Presence in Absence Catalogue

Nicky Marais, 2017

The content of this most recent body of work by Nicky Marais essentially continues a long conversation with specific and significant shapes and colours, but also indicates a departure from her established practice in terms of a personal engagement with history and silence.

In the past Marais employed a vocabulary of abstract forms and colour relationships that originate primarily from the Namibian landscape, and the social and political history of the Namibian people. Through the layered use of flattened symbolic images she recreates the patterns inherent in natural landforms, pathways and human settlements – urban and rural, traditional and contemporary. However in this body of work we see the emergence of new forms inspired by texts, dreams and conversations.

The shapes and forms in this exhibition are drawn from a wide range of sources. Describing her work as a “constant hunt for significant shapes”, Marais has frequently used shapes derived from the ancient rock paintings and petro-glyphs in the Namib which describe and depict the relationships between people and their spirit worlds.
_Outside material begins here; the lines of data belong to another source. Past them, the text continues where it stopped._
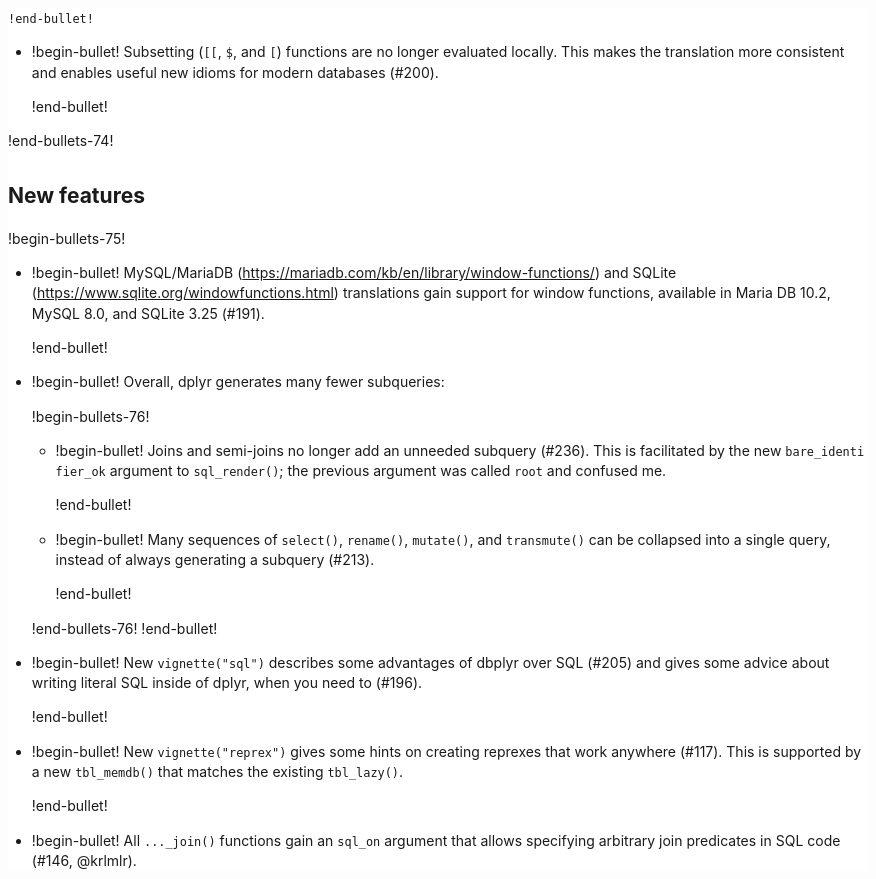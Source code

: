     !end-bullet!
-   !begin-bullet!
    Subsetting (`[[`, `$`, and `[`) functions are no longer evaluated
    locally. This makes the translation more consistent and enables
    useful new idioms for modern databases (#200).

    !end-bullet!

!end-bullets-74!

## New features

!begin-bullets-75!

-   !begin-bullet!
    MySQL/MariaDB (https://mariadb.com/kb/en/library/window-functions/)
    and SQLite (https://www.sqlite.org/windowfunctions.html)
    translations gain support for window functions, available in Maria
    DB 10.2, MySQL 8.0, and SQLite 3.25 (#191).

    !end-bullet!
-   !begin-bullet!
    Overall, dplyr generates many fewer subqueries:

    !begin-bullets-76!
    -   !begin-bullet!
        Joins and semi-joins no longer add an unneeded subquery (#236).
        This is facilitated by the new `bare_identifier_ok` argument to
        `sql_render()`; the previous argument was called `root` and
        confused me.

        !end-bullet!
    -   !begin-bullet!
        Many sequences of `select()`, `rename()`, `mutate()`, and
        `transmute()` can be collapsed into a single query, instead of
        always generating a subquery (#213).

        !end-bullet!

    !end-bullets-76!
    !end-bullet!
-   !begin-bullet!
    New `vignette("sql")` describes some advantages of dbplyr over SQL
    (#205) and gives some advice about writing literal SQL inside of
    dplyr, when you need to (#196).

    !end-bullet!
-   !begin-bullet!
    New `vignette("reprex")` gives some hints on creating reprexes that
    work anywhere (#117). This is supported by a new `tbl_memdb()` that
    matches the existing `tbl_lazy()`.

    !end-bullet!
-   !begin-bullet!
    All `..._join()` functions gain an `sql_on` argument that allows
    specifying arbitrary join predicates in SQL code (#146, @krlmlr).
This interest in the relationship between the physical and spiritual continues in this body of work and extends into an investigation of the relationship between the tangible and intangible, the real and unreal.

The history of Namibia, both recent and ancient, is a tale of loss and dispossession, as well as fortitude and opposition. Deserts and graves, genocide and oppression have contemporary consequences. The presence and absence of these stories in Namibia have created a space where it is possible for Namibians to live in the presence, or in the absence, and for it to be unclear which is which.

This conversation about the spiritual and physical, much like the conversation about abstract and figurative art, has often been framed as a strict binary. In the words of Laura Hoptman: “Abstraction as an essential expression of an idea... rather than as a representation of an object from the real world, is the most straight-forward binary definition”. This binary is disrupted in Marais’ work through the use of representational symbols, drawn from recognisable sources, to create layered compositions that span our traditional notions of figurative and abstract art. In a similar manner her subject matter runs counter to the binary of spirituality and intangibility; divergent and at times conflicting narratives are brought together to create physical artworks. The presence/materiality of these works stand in place of what is absent/immaterial.

‘Presence in Absence’ explores the relationship between abstraction and non-representation in this collection of paintings and found shapes. Using stencils and collage to build areas of painted pattern, Marais juxtaposes various forms to create vibrant, diverse surfaces. In describing the work of Tomma Abts (an artist whose work Marais admires), Laura Hoptman says “to create rather than to represent can be seen as active, even activist, because the artist herself is positioned to communicate the most profound, if inchoate, ideas in a language that is nonspecific and timeless”. In many ways these words characterise the continuous development of Marais’ work, as the continuing hunt for symbols is an active process that is frozen for just a moment in these paintings.

Nicky Marais is a Namibian painter who has lived and worked in Windhoek as an exhibiting fine artist, arts project coordinator, arts educator and activist since soon after graduating in 1987 from the Port Elizabeth Technikon in South Africa. Marais has exhibited in Namibia and internationally. She is currently the Head of Department of Visual Arts at the College of the Arts, where she teaches theory of art and builds local content into the diploma qualification courses offered by the College.